Mentioned in an earlier column were Kevin Ryan, who has a practice in radiology and nuclear medicine in Woodland, Calif., and Noel Sankey, who is a urologist in Englewood, Calif. John Seymour is an instructor at the University of Minnesota and practices neurological surgery in Minneapolis. Johns attitude towards an event all of us are facing is reassuring: "I suspect I'll handle being 50 years old reasonably well after all, the alternative doesn't look so hot."

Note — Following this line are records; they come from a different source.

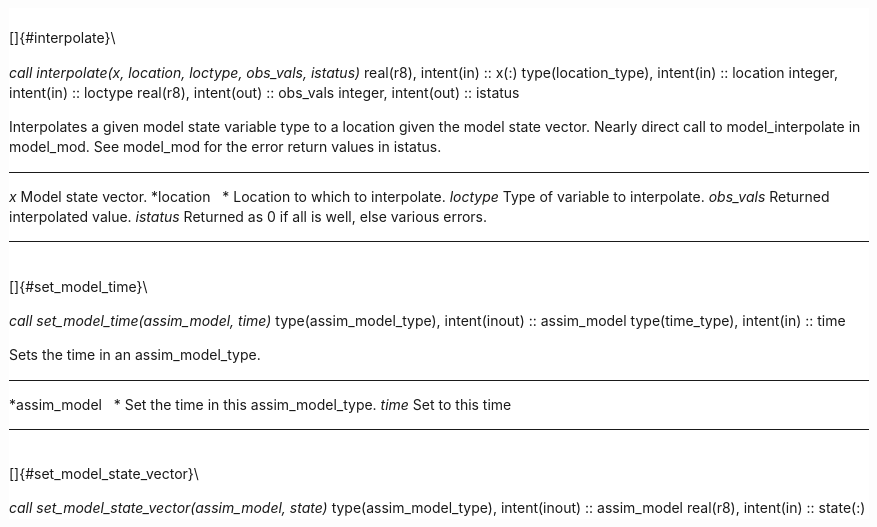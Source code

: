 </div>

\
[]{#interpolate}\

<div class="routine">

*call interpolate(x, location, loctype, obs\_vals, istatus)*
    real(r8),            intent(in)  :: x(:)
    type(location_type), intent(in)  :: location
    integer,             intent(in)  :: loctype
    real(r8),            intent(out) :: obs_vals
    integer,             intent(out) :: istatus

</div>

<div class="indent1">

Interpolates a given model state variable type to a location given the
model state vector. Nearly direct call to model\_interpolate in
model\_mod. See model\_mod for the error return values in istatus.

  --------------- ----------------------------------------------------
  *x*             Model state vector.
  *location   *   Location to which to interpolate.
  *loctype*       Type of variable to interpolate.
  *obs\_vals*     Returned interpolated value.
  *istatus*       Returned as 0 if all is well, else various errors.
  --------------- ----------------------------------------------------

</div>

\
[]{#set_model_time}\

<div class="routine">

*call set\_model\_time(assim\_model, time)*
    type(assim_model_type), intent(inout) :: assim_model
    type(time_type), intent(in)           :: time

</div>

<div class="indent1">

Sets the time in an assim\_model\_type.

  ------------------- ------------------------------------------
  *assim\_model   *   Set the time in this assim\_model\_type.
  *time*              Set to this time
  ------------------- ------------------------------------------

</div>

\
[]{#set_model_state_vector}\

<div class="routine">

*call set\_model\_state\_vector(assim\_model, state)*
    type(assim_model_type), intent(inout) :: assim_model
    real(r8), intent(in)                  :: state(:)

David Shaffer is not only a pharmacist in Toledo, Ohio, but is also president of his own pharmaceutical' company. In Pottstown, Pa-Don Sokol looks into ears, noses, and throats. He is also a philosopher, commenting on the realities of modern living and the middle experience. I still believe in God, the importance of the family, friendship, and the communicative honesty of children.' Simple, straightforward, but food for thought nonetheless.
Zig Suritis and his wife Vija live in Syracuse, he a plastic surgeon, she a nurse. He, too, is a philosopher and presumably worries for many doctors. "We are communicating more . . . but not as one human to another . . . Do we care? . . . We should care."
Moving west again, we find Robert Taub in Los Angeles and Richard Thorp in Fresno, the latter practicing neurosurgery. In Atlanta, Ga., Ken Thomas is a cardiac and thoracic surgeon. His wife Sara is an R.N.
The associate director for clinical pathology at the Beth Israel Medical Center in New York City is David Tiersten. John Wanamaker in Athens, Pa., Stuart Warren in Dillsburg, Pa., and Stanley Weglarz in Bridgeport, Conn., are all physicians. Walter Wilcox practices psychiatry in Mont, Calif. His wife Martha Lou is a nurse. Yet another ophthalmologist is John Yassin of Falls Church, Va. Down in Miami, Marshall Zucker practices medicine.
It's an impressive list of dedicated classmates in the field of medicine, and an equally impressive number of wives share that professional commitment.
For your secretary, no list of doctors in the class would be complete without mention of Howard Wisotzkey, whose death in 1975 grieved us all. Those of us who had the privilege and the fun of playing lacrosse with Howie also came to know Carol, later his wife. She, like so many of the other wives of classmate doctors, is a nurse. I salute Carol and remember Howie with great affection.